**Exercise:** List the lines of this listing that hold the word "false".
•••
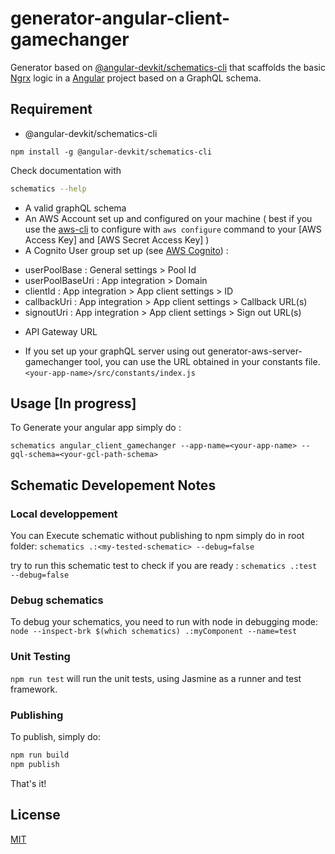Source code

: # generator-angular-client-gamechanger

Generator based on [@angular-devkit/schematics-cli](https://github.com/angular/angular-cli/blob/HEAD/packages/angular_devkit/schematics/README.md) that scaffolds the basic [Ngrx](https://ngrx.io/) logic in a [Angular](https://angular.io/) project based on a GraphQL schema.

## Requirement

- @angular-devkit/schematics-cli 
```
npm install -g @angular-devkit/schematics-cli
```
Check documentation with
```bash
schematics --help
```
- A valid graphQL schema
- An AWS Account set up and configured on your machine ( best if you use the [aws-cli](https://docs.aws.amazon.com/cli/latest/userguide/cli-chap-install.html) to configure with `aws configure` command to your [AWS Access Key] and [AWS Secret Access Key] )
- A Cognito User group set up (see [AWS Cognito](https://docs.aws.amazon.com/cognito/latest/developerguide/cognito-user-pool-as-user-directory.html)) :
* userPoolBase : General settings > Pool Id
* userPoolBaseUri : App integration > Domain
* clientId : App integration > App client settings > ID
* callbackUri : App integration > App client settings > Callback URL(s)
* signoutUri : App integration > App client settings > Sign out URL(s)  

- API Gateway URL
* If you set up your graphQL server using out generator-aws-server-gamechanger tool, you can use the URL obtained in your constants file.   
`<your-app-name>/src/constants/index.js`  


## Usage [In progress]
 
To Generate your angular app simply do :

`schematics angular_client_gamechanger --app-name=<your-app-name> --gql-schema=<your-gcl-path-schema>`

## Schematic Developement Notes 

### Local developpement

You can Execute schematic without publishing to npm simply do in root folder:
`schematics .:<my-tested-schematic> --debug=false`

try to run this schematic test to check if you are ready :
`schematics .:test --debug=false`

### Debug schematics

To debug your schematics, you need to run with node in debugging mode:
`node --inspect-brk $(which schematics) .:myComponent --name=test`

### Unit Testing

`npm run test` will run the unit tests, using Jasmine as a runner and test framework.

### Publishing

To publish, simply do:

```bash
npm run build
npm publish
```

That's it!

## License
[MIT](https://choosealicense.com/licenses/mit/)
•••
**Expected answer:**
`schematics .:<my-tested-schematic> --debug=false`
`schematics .:test --debug=false`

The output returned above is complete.